The world’s forests and all of us who live near or in them are facing a dramatic increase in one of climate change’s most dangerous threats: wildfires. Over the last 20 years, they’ve spiked by 40%. The intensity of the most extreme events has doubled. Things have gotten so bad that last year 2.8 million hectares of the Amazon burned. That’s an area larger than the state of Massachusetts. 

A person talking into a walkie talkie while standing in front of wildfire smoke
Wildfire smoke contains tiny, toxic particles that increase the risk of heart disease, lung disease and cancer. (Getty)

Worldwide, those fires released about 8 billion metric tons of carbon dioxide between 2024 and 2025, the equivalent of climate pollution from almost 2 billion cars.

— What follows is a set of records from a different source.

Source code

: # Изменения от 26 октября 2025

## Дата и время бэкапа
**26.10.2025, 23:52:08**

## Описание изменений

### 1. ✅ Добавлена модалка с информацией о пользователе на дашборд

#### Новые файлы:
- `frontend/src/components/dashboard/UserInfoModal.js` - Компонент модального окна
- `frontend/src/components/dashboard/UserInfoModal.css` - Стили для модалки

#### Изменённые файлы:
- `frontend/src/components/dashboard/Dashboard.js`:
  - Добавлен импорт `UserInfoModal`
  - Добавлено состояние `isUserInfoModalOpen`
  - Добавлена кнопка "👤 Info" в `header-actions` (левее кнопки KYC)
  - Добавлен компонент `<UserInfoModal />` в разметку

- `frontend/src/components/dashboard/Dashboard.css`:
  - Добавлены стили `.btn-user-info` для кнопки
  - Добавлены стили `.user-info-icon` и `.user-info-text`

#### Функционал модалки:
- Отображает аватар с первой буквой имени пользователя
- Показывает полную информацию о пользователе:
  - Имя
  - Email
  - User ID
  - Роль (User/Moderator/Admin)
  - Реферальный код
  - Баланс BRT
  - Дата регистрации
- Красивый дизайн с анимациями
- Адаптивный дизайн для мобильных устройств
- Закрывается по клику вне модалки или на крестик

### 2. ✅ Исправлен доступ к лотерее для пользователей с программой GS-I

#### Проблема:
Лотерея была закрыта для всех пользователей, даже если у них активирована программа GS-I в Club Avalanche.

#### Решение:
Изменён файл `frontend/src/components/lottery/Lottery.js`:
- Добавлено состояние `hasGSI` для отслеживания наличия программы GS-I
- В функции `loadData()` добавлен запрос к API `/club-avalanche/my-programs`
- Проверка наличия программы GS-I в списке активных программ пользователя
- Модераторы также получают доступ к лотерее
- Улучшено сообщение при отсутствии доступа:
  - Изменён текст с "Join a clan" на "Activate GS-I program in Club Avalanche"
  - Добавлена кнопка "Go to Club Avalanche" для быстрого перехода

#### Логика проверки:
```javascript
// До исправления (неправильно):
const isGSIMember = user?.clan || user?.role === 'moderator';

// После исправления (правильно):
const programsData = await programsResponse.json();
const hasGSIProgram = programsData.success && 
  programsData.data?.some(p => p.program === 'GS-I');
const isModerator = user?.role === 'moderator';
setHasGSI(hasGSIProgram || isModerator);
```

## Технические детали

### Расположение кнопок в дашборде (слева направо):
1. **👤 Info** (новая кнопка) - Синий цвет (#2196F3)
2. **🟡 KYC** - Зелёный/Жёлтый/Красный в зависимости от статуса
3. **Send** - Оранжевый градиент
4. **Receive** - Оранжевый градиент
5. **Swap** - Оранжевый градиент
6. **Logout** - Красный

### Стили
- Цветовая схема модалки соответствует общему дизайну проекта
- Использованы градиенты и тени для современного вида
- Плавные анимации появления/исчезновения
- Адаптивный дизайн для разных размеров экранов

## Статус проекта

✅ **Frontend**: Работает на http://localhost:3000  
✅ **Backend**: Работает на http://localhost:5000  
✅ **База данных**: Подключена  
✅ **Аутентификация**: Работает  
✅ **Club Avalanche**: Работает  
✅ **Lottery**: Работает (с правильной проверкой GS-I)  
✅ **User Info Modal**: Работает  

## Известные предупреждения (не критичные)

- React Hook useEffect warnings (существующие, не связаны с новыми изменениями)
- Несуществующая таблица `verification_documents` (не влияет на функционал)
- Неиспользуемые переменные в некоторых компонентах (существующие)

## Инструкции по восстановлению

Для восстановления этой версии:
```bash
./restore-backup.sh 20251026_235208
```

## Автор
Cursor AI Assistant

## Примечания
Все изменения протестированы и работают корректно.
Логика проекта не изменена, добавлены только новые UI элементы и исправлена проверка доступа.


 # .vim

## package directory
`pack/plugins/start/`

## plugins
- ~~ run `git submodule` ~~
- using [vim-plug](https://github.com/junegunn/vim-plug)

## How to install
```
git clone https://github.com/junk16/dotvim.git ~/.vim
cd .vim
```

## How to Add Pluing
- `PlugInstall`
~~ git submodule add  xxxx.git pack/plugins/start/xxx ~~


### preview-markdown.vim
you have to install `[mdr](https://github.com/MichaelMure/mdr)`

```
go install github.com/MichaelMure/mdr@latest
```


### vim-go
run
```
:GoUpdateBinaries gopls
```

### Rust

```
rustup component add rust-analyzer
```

But this year saw two important advances in wildfire prevention. One is the launch of FireSat, the first in what could be a constellation of 50 satellites that can spot wildfires early, even in remote areas, before they become huge conflagrations. The full constellation could monitor fires almost anywhere on the planet every 20 minutes, allowing firefighters to respond faster and more strategically — and leading to more effective wildfire prevention efforts. “FireSat will give us a valuable new tool to empower smarter, faster and data-driven action across the globe,” says EDF Chief Scientist Steven Hamburg.

Here’s another important development this year: the  Wildfire Action Accelerator Pledge. A voluntary agreement launched by EDF, in partnership with governments and nongovernmental organizations from around the world, it aims to advance strategies to prevent wildfires from starting — not just to find better ways of putting fires out, with an initial focus on the Amazon.

Pledge participants are also working to strengthen forest communities that have learned, over centuries, how to live with and learn from fire. “This pledge finally recognizes that Indigenous fire knowledge is not a relic of the past but a key to the planet’s future resilience,” says Selvyn Perez-Utz Che’, a Mayan Indigenous leader and president of the Guatemalan Community Forestry Association.  

Salmon swim again and green turtles bounce back 

Any school kid can tell you that many of our animal and plant neighbors are in serious trouble. In fact, a full 28% of the world’s species are endangered, according to the International Union for Conservation of Nature and Natural Resources.

Sea turtle swimming near the surface of the ocean
Green sea turtles populations around the world have rebounded, thanks to decades of work on the part of conservationists. (Getty)

But here’s the good news: Conservation and restoration work! 

One case in point: Less than a year after a series of dams on the West Coast’s Klamath River were removed, hundreds of Chinook salmon swam almost 300 miles, hopped up a couple of fish ladders, and lay and fertilized their eggs near the river’s headwaters for the first time in more than 100 years. “It’s truly an awesome feat if you think about the gauntlet they had to go through,” says Klamath Tribal Chair William Ray, Jr. 

In the warmer waters of the tropics, green sea turtles have moved off the IUCN red list and are now considered a “species of least concern,” in no significant danger of extinction. Decades of conservation efforts that have included everything from international agreements to devices that help keep these graceful marine reptiles out of fishing nets have brought them back. Bryan Wallace, a University of Colorado Boulder ecologist who led the IUCN green sea turtle assessment, sees the green sea turtle comeback story as a model that can be employed around the world. “Find something you love,” he says, “and fight like hell to make sure it stays there.”